EXERCISE GOAL
Which lines in the data below contain the word "channels"? Pull each of them out.
TASK INPUTS Block Start
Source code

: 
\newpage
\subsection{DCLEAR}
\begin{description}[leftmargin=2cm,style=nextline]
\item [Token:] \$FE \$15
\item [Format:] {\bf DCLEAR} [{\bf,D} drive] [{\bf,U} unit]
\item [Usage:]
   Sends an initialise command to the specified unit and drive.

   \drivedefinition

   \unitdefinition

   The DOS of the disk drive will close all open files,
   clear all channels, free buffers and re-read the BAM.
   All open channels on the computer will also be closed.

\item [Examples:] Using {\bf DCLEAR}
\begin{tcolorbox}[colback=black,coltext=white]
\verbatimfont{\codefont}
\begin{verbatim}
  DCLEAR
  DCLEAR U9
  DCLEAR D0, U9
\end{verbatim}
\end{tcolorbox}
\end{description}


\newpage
TASK INPUTS Block End
TASK INPUTS Block Start
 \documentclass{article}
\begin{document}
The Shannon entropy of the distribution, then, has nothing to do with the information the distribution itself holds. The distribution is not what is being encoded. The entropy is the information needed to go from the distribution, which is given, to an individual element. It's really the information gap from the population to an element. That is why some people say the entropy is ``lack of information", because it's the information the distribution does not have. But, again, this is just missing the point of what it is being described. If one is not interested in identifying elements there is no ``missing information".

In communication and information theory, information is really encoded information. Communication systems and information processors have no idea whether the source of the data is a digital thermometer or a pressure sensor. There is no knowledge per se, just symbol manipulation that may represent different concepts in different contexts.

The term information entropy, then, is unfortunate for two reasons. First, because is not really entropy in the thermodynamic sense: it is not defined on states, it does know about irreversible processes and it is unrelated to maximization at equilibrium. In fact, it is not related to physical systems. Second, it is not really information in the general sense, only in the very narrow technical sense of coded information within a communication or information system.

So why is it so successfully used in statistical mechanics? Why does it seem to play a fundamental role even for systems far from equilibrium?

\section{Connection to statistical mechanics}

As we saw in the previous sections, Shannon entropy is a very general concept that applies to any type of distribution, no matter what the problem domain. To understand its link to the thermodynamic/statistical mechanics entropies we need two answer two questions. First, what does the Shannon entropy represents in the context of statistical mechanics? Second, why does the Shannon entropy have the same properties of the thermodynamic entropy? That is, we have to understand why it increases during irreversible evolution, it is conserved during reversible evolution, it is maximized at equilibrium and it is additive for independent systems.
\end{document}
TASK INPUTS Block End
SOLUTION
   clear all channels, free buffers and re-read the BAM.
   All open channels on the computer will also be closed.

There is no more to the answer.